■ **Directions**: Once the line containing "2. [Arquitectura de" has been written out, stop; until then, restate each line of the entries below word for word from the first.
::::::::::
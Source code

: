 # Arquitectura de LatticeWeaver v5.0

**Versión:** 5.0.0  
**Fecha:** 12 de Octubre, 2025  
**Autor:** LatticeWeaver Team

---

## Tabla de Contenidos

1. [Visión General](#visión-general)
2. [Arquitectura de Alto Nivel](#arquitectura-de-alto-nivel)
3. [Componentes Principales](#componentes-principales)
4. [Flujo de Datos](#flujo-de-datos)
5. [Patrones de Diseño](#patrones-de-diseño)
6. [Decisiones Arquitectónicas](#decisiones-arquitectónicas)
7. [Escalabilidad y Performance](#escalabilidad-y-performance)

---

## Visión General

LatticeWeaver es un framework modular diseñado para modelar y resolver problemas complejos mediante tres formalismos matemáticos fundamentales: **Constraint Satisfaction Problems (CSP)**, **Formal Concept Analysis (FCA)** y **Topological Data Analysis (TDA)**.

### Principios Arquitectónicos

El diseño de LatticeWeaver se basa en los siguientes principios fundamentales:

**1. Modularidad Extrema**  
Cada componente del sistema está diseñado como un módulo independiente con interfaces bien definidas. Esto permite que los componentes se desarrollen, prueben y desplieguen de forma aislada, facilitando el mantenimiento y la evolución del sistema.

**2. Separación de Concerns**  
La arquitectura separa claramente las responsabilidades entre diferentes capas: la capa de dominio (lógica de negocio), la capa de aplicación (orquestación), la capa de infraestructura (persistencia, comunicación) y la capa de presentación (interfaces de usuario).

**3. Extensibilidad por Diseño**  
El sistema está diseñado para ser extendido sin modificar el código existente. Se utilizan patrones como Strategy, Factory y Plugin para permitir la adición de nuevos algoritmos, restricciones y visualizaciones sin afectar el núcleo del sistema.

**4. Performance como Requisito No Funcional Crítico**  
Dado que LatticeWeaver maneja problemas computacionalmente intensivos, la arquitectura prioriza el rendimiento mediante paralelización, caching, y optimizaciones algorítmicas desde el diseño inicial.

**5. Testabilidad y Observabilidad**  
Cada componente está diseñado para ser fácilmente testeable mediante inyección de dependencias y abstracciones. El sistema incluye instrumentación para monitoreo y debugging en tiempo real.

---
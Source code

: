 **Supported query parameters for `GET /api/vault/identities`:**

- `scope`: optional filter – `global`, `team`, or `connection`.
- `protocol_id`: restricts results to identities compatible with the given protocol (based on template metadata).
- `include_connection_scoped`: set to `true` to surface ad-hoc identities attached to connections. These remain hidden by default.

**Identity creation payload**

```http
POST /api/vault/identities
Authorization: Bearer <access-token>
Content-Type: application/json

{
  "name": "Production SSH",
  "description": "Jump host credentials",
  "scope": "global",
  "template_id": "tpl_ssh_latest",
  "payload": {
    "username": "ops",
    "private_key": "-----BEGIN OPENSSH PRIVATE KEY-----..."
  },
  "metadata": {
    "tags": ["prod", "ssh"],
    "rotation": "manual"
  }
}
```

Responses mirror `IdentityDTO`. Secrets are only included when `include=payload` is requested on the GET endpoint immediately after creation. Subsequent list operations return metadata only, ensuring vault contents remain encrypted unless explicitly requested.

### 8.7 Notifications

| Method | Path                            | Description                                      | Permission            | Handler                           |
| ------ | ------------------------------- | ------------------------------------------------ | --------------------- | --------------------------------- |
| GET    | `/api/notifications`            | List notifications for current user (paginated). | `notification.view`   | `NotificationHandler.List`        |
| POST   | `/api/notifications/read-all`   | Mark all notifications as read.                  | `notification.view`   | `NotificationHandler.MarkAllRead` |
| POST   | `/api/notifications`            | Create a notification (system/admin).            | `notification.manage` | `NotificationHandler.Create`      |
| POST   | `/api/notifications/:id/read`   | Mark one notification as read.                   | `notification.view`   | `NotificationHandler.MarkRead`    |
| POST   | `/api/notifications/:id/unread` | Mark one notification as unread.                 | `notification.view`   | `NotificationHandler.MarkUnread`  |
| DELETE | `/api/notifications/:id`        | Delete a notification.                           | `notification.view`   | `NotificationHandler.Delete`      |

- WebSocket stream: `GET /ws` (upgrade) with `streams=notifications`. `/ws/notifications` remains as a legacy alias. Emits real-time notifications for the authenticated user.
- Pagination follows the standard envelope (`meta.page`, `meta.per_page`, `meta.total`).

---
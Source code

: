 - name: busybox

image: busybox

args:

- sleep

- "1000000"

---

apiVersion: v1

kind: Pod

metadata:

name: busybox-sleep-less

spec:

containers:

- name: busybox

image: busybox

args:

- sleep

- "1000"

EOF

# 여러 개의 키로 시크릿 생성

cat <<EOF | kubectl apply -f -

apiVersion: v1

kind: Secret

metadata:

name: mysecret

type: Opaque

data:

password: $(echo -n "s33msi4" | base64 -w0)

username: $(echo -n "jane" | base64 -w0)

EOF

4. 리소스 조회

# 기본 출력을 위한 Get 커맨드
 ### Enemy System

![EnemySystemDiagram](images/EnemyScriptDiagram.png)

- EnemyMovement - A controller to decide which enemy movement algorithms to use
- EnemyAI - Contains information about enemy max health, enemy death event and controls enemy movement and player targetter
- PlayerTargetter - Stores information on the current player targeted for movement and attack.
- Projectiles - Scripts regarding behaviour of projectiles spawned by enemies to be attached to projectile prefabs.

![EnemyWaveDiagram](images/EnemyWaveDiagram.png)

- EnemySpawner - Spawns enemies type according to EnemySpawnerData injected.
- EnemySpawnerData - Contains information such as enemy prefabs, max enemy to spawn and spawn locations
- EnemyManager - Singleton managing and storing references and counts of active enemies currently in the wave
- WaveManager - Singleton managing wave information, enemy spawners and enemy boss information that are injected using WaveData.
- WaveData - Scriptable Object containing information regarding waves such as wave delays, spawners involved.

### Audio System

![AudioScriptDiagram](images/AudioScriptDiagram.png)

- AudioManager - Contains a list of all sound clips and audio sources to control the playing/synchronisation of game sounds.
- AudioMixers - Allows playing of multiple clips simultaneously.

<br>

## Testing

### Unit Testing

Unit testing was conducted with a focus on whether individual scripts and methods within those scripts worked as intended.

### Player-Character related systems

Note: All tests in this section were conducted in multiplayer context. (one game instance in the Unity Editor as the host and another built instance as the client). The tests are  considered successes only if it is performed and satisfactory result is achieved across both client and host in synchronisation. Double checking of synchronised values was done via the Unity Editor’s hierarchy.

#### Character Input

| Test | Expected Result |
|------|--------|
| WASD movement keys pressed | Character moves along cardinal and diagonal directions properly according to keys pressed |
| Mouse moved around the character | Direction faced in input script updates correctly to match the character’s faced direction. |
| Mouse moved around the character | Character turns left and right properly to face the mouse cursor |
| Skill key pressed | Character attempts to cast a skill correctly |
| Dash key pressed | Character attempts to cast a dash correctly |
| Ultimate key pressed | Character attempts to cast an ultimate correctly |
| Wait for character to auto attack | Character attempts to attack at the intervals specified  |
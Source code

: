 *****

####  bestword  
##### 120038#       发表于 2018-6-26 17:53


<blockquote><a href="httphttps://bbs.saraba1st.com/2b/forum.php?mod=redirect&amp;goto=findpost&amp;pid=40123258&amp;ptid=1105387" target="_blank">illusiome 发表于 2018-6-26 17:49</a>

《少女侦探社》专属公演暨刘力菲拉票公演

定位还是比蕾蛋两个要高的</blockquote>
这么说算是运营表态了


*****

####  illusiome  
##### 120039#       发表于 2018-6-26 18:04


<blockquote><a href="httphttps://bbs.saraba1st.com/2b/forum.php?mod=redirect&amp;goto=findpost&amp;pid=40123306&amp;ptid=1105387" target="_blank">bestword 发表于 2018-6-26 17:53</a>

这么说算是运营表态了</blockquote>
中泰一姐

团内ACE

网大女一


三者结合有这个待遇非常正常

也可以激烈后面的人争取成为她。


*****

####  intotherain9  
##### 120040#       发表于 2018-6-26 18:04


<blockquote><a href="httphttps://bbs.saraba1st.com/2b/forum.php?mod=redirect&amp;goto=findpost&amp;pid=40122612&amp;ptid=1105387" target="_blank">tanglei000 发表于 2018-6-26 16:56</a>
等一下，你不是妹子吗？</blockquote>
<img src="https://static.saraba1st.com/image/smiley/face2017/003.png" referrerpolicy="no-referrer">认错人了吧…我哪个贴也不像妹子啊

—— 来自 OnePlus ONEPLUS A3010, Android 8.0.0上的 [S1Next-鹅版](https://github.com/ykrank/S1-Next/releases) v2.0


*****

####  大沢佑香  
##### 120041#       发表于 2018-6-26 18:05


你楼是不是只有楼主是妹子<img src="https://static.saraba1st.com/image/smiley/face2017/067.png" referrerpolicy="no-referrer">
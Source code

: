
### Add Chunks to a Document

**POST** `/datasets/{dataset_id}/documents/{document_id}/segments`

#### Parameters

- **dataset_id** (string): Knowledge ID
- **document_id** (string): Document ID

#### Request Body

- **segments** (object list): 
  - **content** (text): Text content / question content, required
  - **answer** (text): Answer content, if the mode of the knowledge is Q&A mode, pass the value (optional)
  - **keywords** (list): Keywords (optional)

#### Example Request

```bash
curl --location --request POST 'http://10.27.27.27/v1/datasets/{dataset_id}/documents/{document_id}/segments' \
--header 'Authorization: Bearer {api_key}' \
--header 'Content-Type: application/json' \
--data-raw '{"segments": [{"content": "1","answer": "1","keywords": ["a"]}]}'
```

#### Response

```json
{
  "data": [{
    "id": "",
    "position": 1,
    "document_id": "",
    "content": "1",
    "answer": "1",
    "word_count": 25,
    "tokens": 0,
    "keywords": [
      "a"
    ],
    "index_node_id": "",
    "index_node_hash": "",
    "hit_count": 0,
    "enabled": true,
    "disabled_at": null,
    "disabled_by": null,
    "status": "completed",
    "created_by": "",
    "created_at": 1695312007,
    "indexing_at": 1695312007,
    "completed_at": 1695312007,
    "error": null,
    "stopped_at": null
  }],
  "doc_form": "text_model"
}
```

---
::::::::::
■ **Answer to the exercise**:
Source code

: # Arquitectura de LatticeWeaver v5.0

**Versión:** 5.0.0  
**Fecha:** 12 de Octubre, 2025  
**Autor:** LatticeWeaver Team

---

## Tabla de Contenidos

1. [Visión General](#visión-general)
2. [Arquitectura de Alto Nivel](#arquitectura-de-alto-nivel)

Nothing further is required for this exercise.